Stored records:
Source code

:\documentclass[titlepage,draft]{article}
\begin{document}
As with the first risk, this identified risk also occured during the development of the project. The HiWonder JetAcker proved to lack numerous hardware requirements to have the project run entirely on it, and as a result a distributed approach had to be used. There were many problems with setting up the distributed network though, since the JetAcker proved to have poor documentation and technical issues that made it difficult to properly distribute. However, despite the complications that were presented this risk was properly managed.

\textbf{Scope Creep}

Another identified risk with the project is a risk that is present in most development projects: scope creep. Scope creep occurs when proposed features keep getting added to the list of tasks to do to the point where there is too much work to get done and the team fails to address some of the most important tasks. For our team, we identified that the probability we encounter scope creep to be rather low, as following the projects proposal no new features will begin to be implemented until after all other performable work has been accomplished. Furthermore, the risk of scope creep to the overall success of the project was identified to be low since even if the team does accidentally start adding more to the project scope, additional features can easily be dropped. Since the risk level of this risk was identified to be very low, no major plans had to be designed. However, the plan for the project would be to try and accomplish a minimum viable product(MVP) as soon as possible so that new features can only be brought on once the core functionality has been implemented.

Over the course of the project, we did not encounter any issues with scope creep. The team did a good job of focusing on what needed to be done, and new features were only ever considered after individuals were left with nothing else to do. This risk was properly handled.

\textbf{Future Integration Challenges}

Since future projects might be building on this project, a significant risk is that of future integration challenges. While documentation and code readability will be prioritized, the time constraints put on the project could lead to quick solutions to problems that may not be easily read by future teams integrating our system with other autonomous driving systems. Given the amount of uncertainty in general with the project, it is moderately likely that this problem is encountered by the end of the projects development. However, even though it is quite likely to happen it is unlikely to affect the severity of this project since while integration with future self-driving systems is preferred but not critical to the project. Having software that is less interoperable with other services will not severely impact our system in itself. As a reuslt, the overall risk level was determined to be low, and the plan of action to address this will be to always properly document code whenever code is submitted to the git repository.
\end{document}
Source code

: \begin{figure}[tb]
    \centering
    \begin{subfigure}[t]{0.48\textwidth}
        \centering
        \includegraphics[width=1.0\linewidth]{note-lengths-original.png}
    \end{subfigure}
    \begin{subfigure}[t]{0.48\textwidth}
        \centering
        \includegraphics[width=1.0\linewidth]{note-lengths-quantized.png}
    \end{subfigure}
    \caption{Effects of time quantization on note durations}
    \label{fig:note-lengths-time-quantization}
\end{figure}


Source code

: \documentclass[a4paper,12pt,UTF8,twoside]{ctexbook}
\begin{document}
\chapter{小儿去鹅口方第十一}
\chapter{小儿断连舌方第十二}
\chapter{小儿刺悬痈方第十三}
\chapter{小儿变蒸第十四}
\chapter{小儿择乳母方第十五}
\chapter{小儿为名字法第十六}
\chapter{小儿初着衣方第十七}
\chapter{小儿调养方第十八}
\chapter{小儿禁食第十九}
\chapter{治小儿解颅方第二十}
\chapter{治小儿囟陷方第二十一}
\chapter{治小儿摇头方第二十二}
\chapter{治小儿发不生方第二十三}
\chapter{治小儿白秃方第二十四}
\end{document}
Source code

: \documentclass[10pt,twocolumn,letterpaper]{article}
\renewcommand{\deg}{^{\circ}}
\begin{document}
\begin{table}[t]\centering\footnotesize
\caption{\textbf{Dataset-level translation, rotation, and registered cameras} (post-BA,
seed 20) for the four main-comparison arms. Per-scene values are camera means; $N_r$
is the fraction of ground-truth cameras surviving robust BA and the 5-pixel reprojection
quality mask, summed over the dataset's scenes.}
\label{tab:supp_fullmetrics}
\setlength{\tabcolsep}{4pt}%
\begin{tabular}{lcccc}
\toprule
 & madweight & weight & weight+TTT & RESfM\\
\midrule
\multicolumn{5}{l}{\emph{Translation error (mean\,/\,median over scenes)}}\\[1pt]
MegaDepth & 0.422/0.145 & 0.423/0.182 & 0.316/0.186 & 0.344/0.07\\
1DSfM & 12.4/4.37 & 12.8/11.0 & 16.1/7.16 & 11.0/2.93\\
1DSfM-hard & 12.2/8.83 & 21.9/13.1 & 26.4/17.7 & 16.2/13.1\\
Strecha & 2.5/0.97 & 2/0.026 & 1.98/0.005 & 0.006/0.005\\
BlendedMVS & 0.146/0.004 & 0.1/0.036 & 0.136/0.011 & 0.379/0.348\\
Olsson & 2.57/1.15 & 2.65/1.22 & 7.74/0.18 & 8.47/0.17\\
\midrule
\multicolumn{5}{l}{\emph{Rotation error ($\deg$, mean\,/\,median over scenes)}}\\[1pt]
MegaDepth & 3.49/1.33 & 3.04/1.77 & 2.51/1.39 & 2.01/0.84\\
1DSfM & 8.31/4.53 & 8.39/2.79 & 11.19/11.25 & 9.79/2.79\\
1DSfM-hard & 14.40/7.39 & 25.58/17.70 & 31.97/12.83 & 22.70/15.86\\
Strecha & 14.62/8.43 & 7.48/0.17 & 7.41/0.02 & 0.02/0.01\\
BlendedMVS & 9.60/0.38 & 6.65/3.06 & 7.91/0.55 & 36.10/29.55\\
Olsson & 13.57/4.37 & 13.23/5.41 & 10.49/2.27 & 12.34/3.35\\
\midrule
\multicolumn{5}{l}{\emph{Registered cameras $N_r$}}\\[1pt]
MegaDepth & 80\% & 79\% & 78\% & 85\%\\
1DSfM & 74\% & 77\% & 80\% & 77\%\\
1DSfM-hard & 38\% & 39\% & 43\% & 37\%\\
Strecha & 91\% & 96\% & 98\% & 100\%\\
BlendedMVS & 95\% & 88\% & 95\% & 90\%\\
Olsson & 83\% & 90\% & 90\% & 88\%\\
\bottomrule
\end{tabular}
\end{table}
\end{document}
--
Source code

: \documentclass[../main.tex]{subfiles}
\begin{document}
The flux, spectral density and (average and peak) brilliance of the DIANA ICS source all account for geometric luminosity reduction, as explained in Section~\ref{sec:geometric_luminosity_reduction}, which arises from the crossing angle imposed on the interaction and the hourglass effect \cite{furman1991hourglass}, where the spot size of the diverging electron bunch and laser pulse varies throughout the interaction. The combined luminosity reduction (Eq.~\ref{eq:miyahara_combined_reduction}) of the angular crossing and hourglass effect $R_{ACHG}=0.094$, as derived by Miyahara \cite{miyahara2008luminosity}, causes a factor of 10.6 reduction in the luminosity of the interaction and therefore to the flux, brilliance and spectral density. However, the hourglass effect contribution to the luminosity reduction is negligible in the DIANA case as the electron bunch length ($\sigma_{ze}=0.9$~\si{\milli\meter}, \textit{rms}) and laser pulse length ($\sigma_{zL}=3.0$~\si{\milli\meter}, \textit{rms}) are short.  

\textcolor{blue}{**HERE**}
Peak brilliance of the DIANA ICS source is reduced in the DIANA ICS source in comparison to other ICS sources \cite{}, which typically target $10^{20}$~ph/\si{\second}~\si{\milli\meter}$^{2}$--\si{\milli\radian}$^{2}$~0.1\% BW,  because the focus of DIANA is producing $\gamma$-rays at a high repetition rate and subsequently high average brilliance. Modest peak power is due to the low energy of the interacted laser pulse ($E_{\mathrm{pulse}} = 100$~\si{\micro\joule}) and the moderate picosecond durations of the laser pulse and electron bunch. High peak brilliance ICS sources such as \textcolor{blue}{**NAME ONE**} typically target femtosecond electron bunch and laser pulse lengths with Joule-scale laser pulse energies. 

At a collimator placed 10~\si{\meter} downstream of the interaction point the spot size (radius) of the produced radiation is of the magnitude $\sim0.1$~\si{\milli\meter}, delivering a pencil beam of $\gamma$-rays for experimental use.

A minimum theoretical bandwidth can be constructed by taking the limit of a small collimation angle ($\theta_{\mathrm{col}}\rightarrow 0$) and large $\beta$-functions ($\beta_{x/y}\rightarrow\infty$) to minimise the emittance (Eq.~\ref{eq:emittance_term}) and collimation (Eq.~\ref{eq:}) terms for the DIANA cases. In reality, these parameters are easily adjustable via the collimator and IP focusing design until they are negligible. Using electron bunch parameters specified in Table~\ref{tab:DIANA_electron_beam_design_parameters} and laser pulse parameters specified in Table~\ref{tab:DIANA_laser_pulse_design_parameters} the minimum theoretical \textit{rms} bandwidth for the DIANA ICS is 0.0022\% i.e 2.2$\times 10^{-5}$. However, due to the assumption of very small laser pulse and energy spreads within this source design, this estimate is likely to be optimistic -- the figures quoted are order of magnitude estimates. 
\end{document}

WHAT YOU HAVE TO DO | Every line of the entries that includes "MegaDepth" must be copied into the answer.

SOLUTION FOR THIS PROBLEM |
MegaDepth & 0.422/0.145 & 0.423/0.182 & 0.316/0.186 & 0.344/0.07\\
MegaDepth & 3.49/1.33 & 3.04/1.77 & 2.51/1.39 & 2.01/0.84\\
MegaDepth & 80\% & 79\% & 78\% & 85\%\\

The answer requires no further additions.